5.4 Debris mitigation Requirements The Sentinel Small Sats shall fully comply with the ESA debris mitigation policies (ESA-ADMIN-IPOL(2014)2 - Space Debris Mitigation for Agency Projects).

5.5 Quality Assurance & Safety Requirements The following documents may be used to support the Product and Quality Assurance activities by the developers: Tailored ECSS Engineering Standards for IOD CubeSat Projects, ref. TEC-SY/128/2013/SPD/RW, issue 1, revision 3, 24 November 2016. Product and Quality Assurance Requirements for IOD CubeSat Projects, ref. TEC-SY/129/2013/SPD/RW, issue 1, revision 2, 05 October 2016. 6 Planning The Sentinel Small Sat mission shall be designed, developed, tested and delivered for launch within 12 months of the prize award date and in any case by the SSMS Proof of Concept Flight on Vega required delivery date. The mission shall be a hands-off programme for ESA. The proposers are free to engage the support of other agencies or institutions to ensure the degree of project oversight they consider useful. Under no circumstances ESA shall be held responsible for the completion or accomplishments of the mission or any consequential situations or events. 7 Financial & Contractual aspects The winner of the Sentinel Small Sat (S^3) challenge shall be awarded 1 MEuro and provided with one launch service free of charge.

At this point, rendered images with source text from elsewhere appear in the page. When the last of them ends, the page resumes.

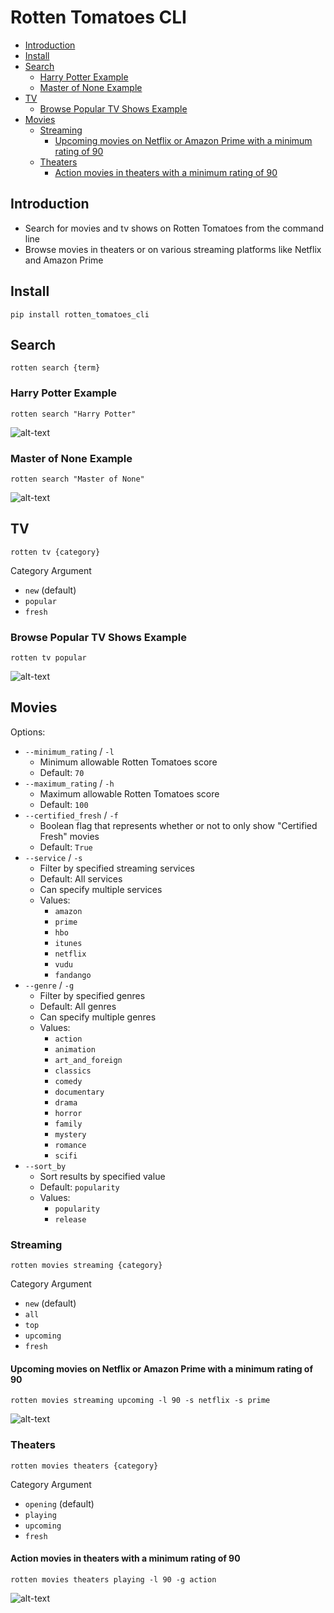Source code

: # Rotten Tomatoes CLI

* [Introduction](https://github.com/jaebradley/rotten_tomatoes_cli#introduction)
* [Install](https://github.com/jaebradley/rotten_tomatoes_cli#install)
* [Search](https://github.com/jaebradley/rotten_tomatoes_cli#search)
  * [Harry Potter Example](https://github.com/jaebradley/rotten_tomatoes_cli#harry-potter-example)
  * [Master of None Example](https://github.com/jaebradley/rotten_tomatoes_cli#master-of-none-example)
* [TV](https://github.com/jaebradley/rotten_tomatoes_cli#tv)
  * [Browse Popular TV Shows Example](https://github.com/jaebradley/rotten_tomatoes_cli#browse-popular-tv-shows-example)
* [Movies](https://github.com/jaebradley/rotten_tomatoes_cli#movies)
  * [Streaming](https://github.com/jaebradley/rotten_tomatoes_cli#streaming)
    * [Upcoming movies on Netflix or Amazon Prime with a minimum rating of 90](https://github.com/jaebradley/rotten_tomatoes_cli#upcoming-movies-on-netflix-or-amazon-prime-with-a-minimum-rating-of-90)
  * [Theaters](https://github.com/jaebradley/rotten_tomatoes_cli#theaters)
    * [Action movies in theaters with a minimum rating of 90](https://github.com/jaebradley/rotten_tomatoes_cli#action-movies-in-theaters-with-a-minimum-rating-of-90)

## Introduction

* Search for movies and tv shows on Rotten Tomatoes from the command line
* Browse movies in theaters or on various streaming platforms like Netflix and Amazon Prime

## Install
`pip install rotten_tomatoes_cli`

## Search

`rotten search {term}`

### Harry Potter Example

`rotten search "Harry Potter"`

![alt-text](http://imgur.com/MNAwVxI.png)

### Master of None Example

`rotten search "Master of None"`

![alt-text](http://imgur.com/FNPejbR.png)

## TV

`rotten tv {category}`

Category Argument
* `new` (default)
* `popular`
* `fresh`

### Browse Popular TV Shows Example

`rotten tv popular`

![alt-text](http://imgur.com/3PYkLuz.png)

## Movies

Options:
* `--minimum_rating` / `-l`
  * Minimum allowable Rotten Tomatoes score
  * Default: `70`
* `--maximum_rating` / `-h`
  * Maximum allowable Rotten Tomatoes score
  * Default: `100`
* `--certified_fresh` / `-f`
  * Boolean flag that represents whether or not to only show "Certified Fresh" movies
  * Default: `True`
* `--service` / `-s`
  * Filter by specified streaming services
  * Default: All services
  * Can specify multiple services
  * Values:
    * `amazon`
    * `prime`
    * `hbo`
    * `itunes`
    * `netflix`
    * `vudu`
    * `fandango`
* `--genre` / `-g`
  * Filter by specified genres
  * Default: All genres
  * Can specify multiple genres
  * Values:
    * `action`
    * `animation`
    * `art_and_foreign`
    * `classics`
    * `comedy`
    * `documentary`
    * `drama`
    * `horror`
    * `family`
    * `mystery`
    * `romance`
    * `scifi`
* `--sort_by`
  * Sort results by specified value
  * Default: `popularity`
  * Values:
    * `popularity`
    * `release`


### Streaming

`rotten movies streaming {category}`

Category Argument
* `new` (default)
* `all`
* `top`
* `upcoming`
* `fresh`

#### Upcoming movies on Netflix or Amazon Prime with a minimum rating of 90

`rotten movies streaming upcoming -l 90 -s netflix -s prime`

![alt-text](http://imgur.com/7aP33au.png)

### Theaters

`rotten movies theaters {category}`

Category Argument
* `opening` (default)
* `playing`
* `upcoming`
* `fresh`

#### Action movies in theaters with a minimum rating of 90

`rotten movies theaters playing -l 90 -g action`

![alt-text](http://imgur.com/vU54rQr.png)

ESA shall decide on an incremental payment plan based on the procurement plan by the bidder. The team behind the winning proposal will be asked to sign a contract with ESA which will serve to identify the rights and obligations of the team towards ESA, in particular the way the funding is disbursed to the team. For this purpose ESA’s General Clauses and Conditions for Contracts shall apply [http://www.esa.int/About_Us/Law_at_ESA/Highlights_of_ESA_rules_and_regulations]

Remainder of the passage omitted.